Perception is not passive registration of an objective outer world. It is active local mirroring — the Experience Circle reading relational structures through the ego-tree’s own attractors, memories, relations, needs, fear structures and stabilised understandings. What appears as “the world outside” is always already interpreted, organised and shaped by the local mirroring landscape. There is no immediate access to reality behind the mirroring — only more or less limited mirroring.
This is why human beings can experience the same world in fundamentally different ways. It is not only opinions that vary — reality itself is reorganised differently through different ego-trees and their relational structures in KNOWING.

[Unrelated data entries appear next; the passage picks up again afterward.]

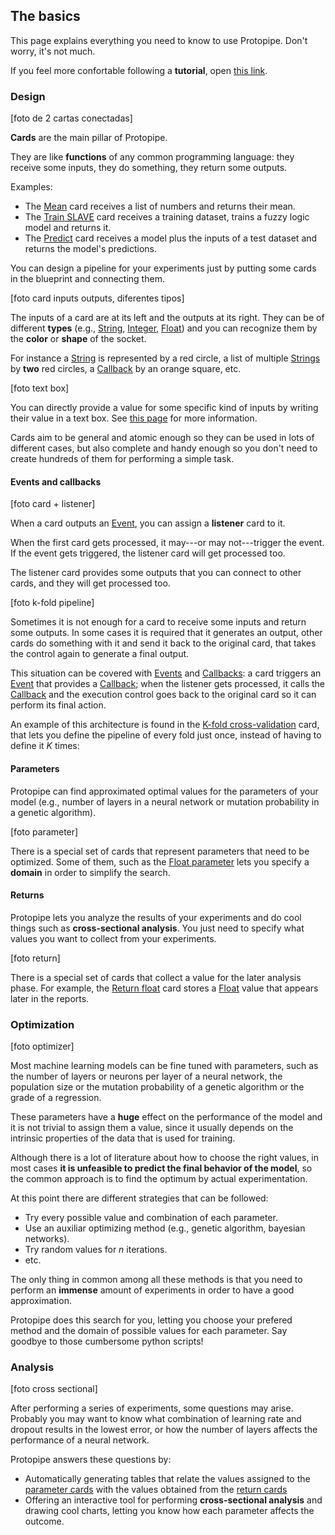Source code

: ## The basics

This page explains everything you need to know to use Protopipe. Don't worry, it's not much.

If you feel more confortable following a **tutorial**, open [this link](TODO).

### Design

[foto de 2 cartas conectadas]

**Cards** are the main pillar of Protopipe.

They are like **functions** of any common programming language: they receive some inputs, they do something, they return some outputs.

Examples:

* The [Mean](cards/mean.html) card receives a list of numbers and returns their mean.
* The [Train SLAVE](cards/trainSLAVE.html) card receives a training dataset, trains a fuzzy logic model and returns it.
* The [Predict](cards/predict.html) card receives a model plus the inputs of a test dataset and returns the model's predictions.

You can design a pipeline for your experiments just by putting some cards in the blueprint and connecting them.

[foto card inputs outputs, diferentes tipos]

The inputs of a card are at its left and the outputs at its right. They can be of different **types** (e.g., [String](types/String.html), [Integer](types/Integer.html), [Float](types/Float.html)) and you can recognize them by the **color** or **shape** of the socket.

For instance a [String](types/String.html) is represented by a red circle, a list of multiple [Strings](types/String.html) by **two** red circles, a [Callback](types/Callback.html) by an orange square, etc.

[foto text box]

You can directly provide a value for some specific kind of inputs by writing their value in a text box. See [this page](work_screen.html#TODO) for more information.

Cards aim to be general and atomic enough so they can be used in lots of different cases, but also complete and handy enough so you don't need to create hundreds of them for performing a simple task.

#### Events and callbacks

[foto card + listener]

When a card outputs an [Event](types/Event.html), you can assign a **listener** card to it.

When the first card gets processed, it may---or may not---trigger the event. If the event gets triggered, the listener card will get processed too.

The listener card provides some outputs that you can connect to other cards, and they will get processed too.

[foto k-fold pipeline]

Sometimes it is not enough for a card to receive some inputs and return some outputs. In some cases it is required that it generates an output, other cards do something with it and send it back to the original card, that takes the control again to generate a final output.

This situation can be covered with [Events](types/Event.html) and [Callbacks](types/Callback.html): a card triggers an [Event](types/Event.html) that provides a [Callback](types/Callback.html); when the listener gets processed, it calls the [Callback](types/Callback.html) and the execution control goes back to the original card so it can perform its final action.

An example of this architecture is found in the [K-fold cross-validation](cards/kFoldCrossValidation.html) card, that lets you define the pipeline of every fold just once, instead of having to define it *K* times:

#### Parameters

Protopipe can find approximated optimal values for the parameters of your model (e.g., number of layers in a neural network or mutation probability in a genetic algorithm).

[foto parameter]

There is a special set of cards that represent parameters that need to be optimized. Some of them, such as the [Float parameter](cards/parameterFloat.html) lets you specify a **domain** in order to simplify the search.

#### Returns

Protopipe lets you analyze the results of your experiments and do cool things such as **cross-sectional analysis**. You just need to specify what values you want to collect from your experiments.

[foto return]

There is a special set of cards that collect a value for the later analysis phase. For example, the [Return float](cards/returnFloat.html) card stores a [Float](types/Float.html) value that appears later in the reports.

### Optimization

[foto optimizer]

Most machine learning models can be fine tuned with parameters, such as the number of layers or neurons per layer of a neural network, the population size or the mutation probability of a genetic algorithm or the grade of a regression.

These parameters have a **huge** effect on the performance of the model and it is not trivial to assign them a value, since it usually depends on the intrinsic properties of the data that is used for training.

Although there is a lot of literature about how to choose the right values, in most cases **it is unfeasible to predict the final behavior of the model**, so the common approach is to find the optimum by actual experimentation.

At this point there are different strategies that can be followed:

* Try every possible value and combination of each parameter.
* Use an auxiliar optimizing method (e.g., genetic algorithm, bayesian networks).
* Try random values for *n* iterations.
* etc.

The only thing in common among all these methods is that you need to perform an **immense** amount of experiments in order to have a good approximation.

Protopipe does this search for you, letting you choose your prefered method and the domain of possible values for each parameter. Say goodbye to those cumbersome python scripts!

### Analysis

[foto cross sectional]

After performing a series of experiments, some questions may arise. Probably you may want to know what combination of learning rate and dropout results in the lowest error, or how the number of layers affects the performance of a neural network.

Protopipe answers these questions by:

* Automatically generating tables that relate the values assigned to the [parameter cards](#TODO) with the values obtained from the [return cards](#TODO)
* Offering an interactive tool for performing **cross-sectional analysis** and drawing cool charts, letting you know how each parameter affects the outcome.
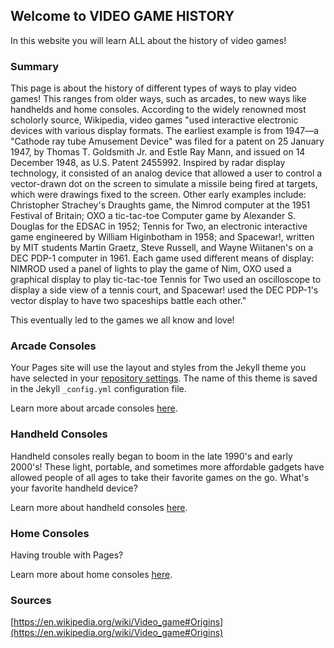 ## Welcome to VIDEO GAME HISTORY

In this website you will learn ALL about the history of video games!

### Summary

This page is about the history of different types of ways to play video games! This ranges from older ways, such as arcades, to new ways like handhelds and home consoles. According to the widely renowned most scholorly source, Wikipedia, video games "used interactive electronic devices with various display formats. The earliest example is from 1947—a "Cathode ray tube Amusement Device" was filed for a patent on 25 January 1947, by Thomas T. Goldsmith Jr. and Estle Ray Mann, and issued on 14 December 1948, as U.S. Patent 2455992. Inspired by radar display technology, it consisted of an analog device that allowed a user to control a vector-drawn dot on the screen to simulate a missile being fired at targets, which were drawings fixed to the screen. Other early examples include: Christopher Strachey's Draughts game, the Nimrod computer at the 1951 Festival of Britain; OXO a tic-tac-toe Computer game by Alexander S. Douglas for the EDSAC in 1952; Tennis for Two, an electronic interactive game engineered by William Higinbotham in 1958; and Spacewar!, written by MIT students Martin Graetz, Steve Russell, and Wayne Wiitanen's on a DEC PDP-1 computer in 1961. Each game used different means of display: NIMROD used a panel of lights to play the game of Nim, OXO used a graphical display to play tic-tac-toe Tennis for Two used an oscilloscope to display a side view of a tennis court, and Spacewar! used the DEC PDP-1's vector display to have two spaceships battle each other."

This eventually led to the games we all know and love!

### Arcade Consoles

Your Pages site will use the layout and styles from the Jekyll theme you have selected in your [repository settings](https://github.com/KemalBulut/TCMG412Project2/settings). The name of this theme is saved in the Jekyll `_config.yml` configuration file.

Learn more about arcade consoles [here](/jacob_page.md).

### Handheld Consoles
Handheld consoles really began to boom in the late 1990's and early 2000's! These light, portable, and sometimes more affordable gadgets have allowed people of all ages to take their favorite games on the go. What's your favorite handheld device?

Learn more about handheld consoles [here](/hannah_page.md).

### Home Consoles

Having trouble with Pages?

Learn more about home consoles [here](/andy_page.md).

### Sources

[https://en.wikipedia.org/wiki/Video_game#Origins](https://en.wikipedia.org/wiki/Video_game#Origins)

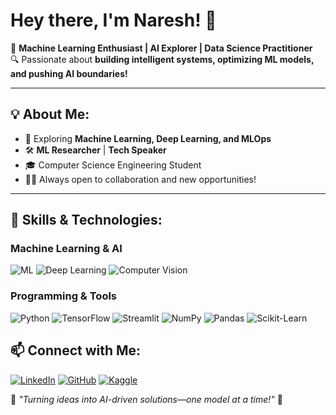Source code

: 
# **Hey there, I'm Naresh!** 👋

🚀 **Machine Learning Enthusiast | AI Explorer | Data Science Practitioner**  
🔍 Passionate about **building intelligent systems, optimizing ML models, and pushing AI boundaries!**   

---

## **💡 About Me:**
- 🎯 Exploring **Machine Learning, Deep Learning, and MLOps**
- 🛠️ **ML Researcher** | **Tech Speaker**
- 🎓 Computer Science Engineering Student
- 🧑‍💻 Always open to collaboration and new opportunities!

---

## **🚀 Skills & Technologies:**

### **Machine Learning & AI**  
![ML](https://img.shields.io/badge/Machine%20Learning-%2300C853.svg?style=for-the-badge&logo=ai&logoColor=white)  ![Deep Learning](https://img.shields.io/badge/Deep%20Learning-%231A237E.svg?style=for-the-badge&logo=deeplearning&logoColor=white)  ![Computer Vision](https://img.shields.io/badge/Computer%20Vision-%23FF6F00.svg?style=for-the-badge&logo=opencv&logoColor=white)

### **Programming & Tools**  
![Python](https://img.shields.io/badge/Python-%231572B6.svg?style=for-the-badge&logo=python&logoColor=white)  ![TensorFlow](https://img.shields.io/badge/TensorFlow-%23FF6F00.svg?style=for-the-badge&logo=tensorflow&logoColor=white)    ![Streamlit](https://img.shields.io/badge/Streamlit-%23FF4B4B.svg?style=for-the-badge&logo=streamlit&logoColor=white) ![NumPy](https://img.shields.io/badge/NumPy-%23013243.svg?style=for-the-badge&logo=numpy&logoColor=white)  ![Pandas](https://img.shields.io/badge/Pandas-%23150458.svg?style=for-the-badge&logo=pandas&logoColor=white)  ![Scikit-Learn](https://img.shields.io/badge/Scikit%20Learn-%23F7931E.svg?style=for-the-badge&logo=scikitlearn&logoColor=white)





## **📫 Connect with Me:**
[![LinkedIn](https://img.shields.io/badge/LinkedIn-%230077B5.svg?style=for-the-badge&logo=linkedin&logoColor=white)](https://www.linkedin.com/in/naresh-v-97567b21a/)  [![GitHub](https://img.shields.io/badge/GitHub-%23181717.svg?style=for-the-badge&logo=github&logoColor=white)](https://github.com/yourusername)  [![Kaggle](https://img.shields.io/badge/Kaggle-%230056a6.svg?style=for-the-badge&logo=kaggle&logoColor=white)](https://www.kaggle.com/nareshv16)


💭 _"Turning ideas into AI-driven solutions—one model at a time!"_ 🚀

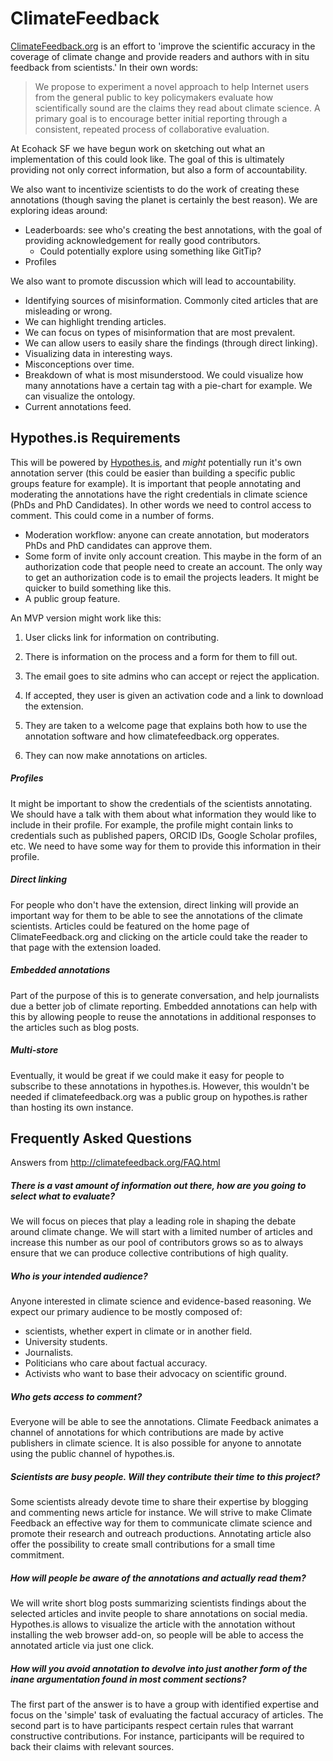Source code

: ClimateFeedback
===============

[ClimateFeedback.org](http://climatefeedback.org/) is an effort to 'improve the scientific accuracy in the coverage of climate change and provide readers and authors with in situ feedback from scientists.' In their own words:

> We propose to experiment a novel approach to help Internet users from the general public to key policymakers evaluate how scientifically sound are the claims they read about climate science. A primary goal is to encourage better initial reporting through a consistent, repeated process of collaborative evaluation.

At Ecohack SF we have begun work on sketching out what an implementation of this could look like. The goal of this is ultimately providing not only correct information, but also a form of accountability.

We also want to incentivize scientists to do the work of creating these annotations (though saving the planet is certainly the best reason). We are exploring ideas around:
* Leaderboards: see who's creating the best annotations, with the goal of providing acknowledgement for really good contributors. 
  * Could potentially explore using something like GitTip?
* Profiles

We also want to promote discussion which will lead to accountability. 
* Identifying sources of misinformation. Commonly cited articles that are misleading or wrong.
* We can highlight trending articles.
* We can focus on types of misinformation that are most prevalent.
* We can allow users to easily share the findings (through direct linking).
* Visualizing data in interesting ways.
 * Misconceptions over time.
 * Breakdown of what is most misunderstood. We could visualize how many annotations have a certain tag with a pie-chart for example. We can visualize the ontology.
* Current annotations feed. 

## Hypothes.is Requirements
This will be powered by [Hypothes.is](https://hypothes.is), and *might* potentially run it's own annotation server (this could be easier than building a specific public groups feature for example). It is important that people annotating and moderating the annotations have the right credentials in climate science (PhDs and PhD Candidates). In other words we need to control access to comment. This could come in a number of forms.
* Moderation workflow: anyone can create annotation, but moderators PhDs and PhD candidates can approve them.
* Some form of invite only account creation. This maybe in the form of an authorization code that people need to create an account. The only way to get an authorization code is to email the projects leaders. It might be quicker to build something like this. 
* A public group feature.

An MVP version might work like this:

1. User clicks link for information on contributing.

2. There is information on the process and a form for them to fill out.

3. The email goes to site admins who can accept or reject the application.

4. If accepted, they user is given an activation code and a link to download the extension.

5. They are taken to a welcome page that explains both how to use the annotation software and how climatefeedback.org opperates.

6. They can now make annotations on articles. 

##### Profiles
It might be important to show the credentials of the scientists annotating. We should have a talk with them about what information they would like to include in their profile. For example, the profile might contain links to credentials such as published papers, ORCID IDs, Google Scholar profiles, etc. We need to have some way for them to provide this information in their profile.

##### Direct linking
For people who don't have the extension, direct linking will provide an important way for them to be able to see the annotations of the climate scientists. Articles could be featured on the home page of ClimateFeedback.org and clicking on the article could take the reader to that page with the extension loaded.

##### Embedded annotations
Part of the purpose of this is to generate conversation, and help journalists due a better job of climate reporting. Embedded annotations can help with this by allowing people to reuse the annotations in additional responses to the articles such as blog posts.

##### Multi-store
Eventually, it would be great if we could make it easy for people to subscribe to these annotations in hypothes.is. However, this wouldn't be needed if climatefeedback.org was a public group on hypothes.is rather than hosting its own instance.

## Frequently Asked Questions
Answers from http://climatefeedback.org/FAQ.html

##### There is a vast amount of information out there, how are you going to select what to evaluate?
We will focus on pieces that play a leading role in shaping the debate around climate change. We will start with a limited number of articles and increase this number as our pool of contributors grows so as to always ensure that we can produce collective contributions of high quality.

##### Who is your intended audience?
Anyone interested in climate science and evidence-based reasoning. We expect our primary audience to be mostly composed of:
* scientists, whether expert in climate or in another field.
* University students.
* Journalists.
* Politicians who care about factual accuracy.
* Activists who want to base their advocacy on scientific ground.

##### Who gets access to comment?

Everyone will be able to see the annotations. Climate Feedback animates a channel of annotations for which contributions are made by active publishers in climate science. It is also possible for anyone to annotate using the public channel of hypothes.is.

##### Scientists are busy people. Will they contribute their time to this project?

Some scientists already devote time to share their expertise by blogging and commenting news article for instance. We will strive to make Climate Feedback an effective way for them to communicate climate science and promote their research and outreach productions. Annotating article also offer the possibility to create small contributions for a small time commitment.

##### How will people be aware of the annotations and actually read them?

We will write short blog posts summarizing scientists findings about the selected articles and invite people to share annotations on social media. Hypothes.is allows to visualize the article with the annotation without installing the web browser add-on, so people will be able to access the annotated article via just one click.

##### How will you avoid annotation to devolve into just another form of the inane argumentation found in most comment sections?

The first part of the answer is to have a group with identified expertise and focus on the 'simple' task of evaluating the factual accuracy of articles. The second part is to have participants respect certain rules that warrant constructive contributions. For instance, participants will be required to back their claims with relevant sources.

Local worlds of representation tend to perceive themselves as objective and normal. The individual spontaneously assumes that the world is as the ego-tree presents it. Local understandings, fear structures, identities and perspectives are thereby projected outward onto reality as though they were universal truths. The stronger the identification with the ego-tree’s local representations becomes, the more difficult it becomes to perceive more holistic relational structures in KNOWING — and the more the individual can become trapped in their own projections that gradually appear as reality itself.
Perception therefore does not represent direct access to truth, but local mirroring of experience through relational stabilisations in KNOWING. Clarity arises only when identification with the ego-tree’s projections weakens — so that the mirroring opens towards more holistic relations and more direct access to what lies beneath the local representations.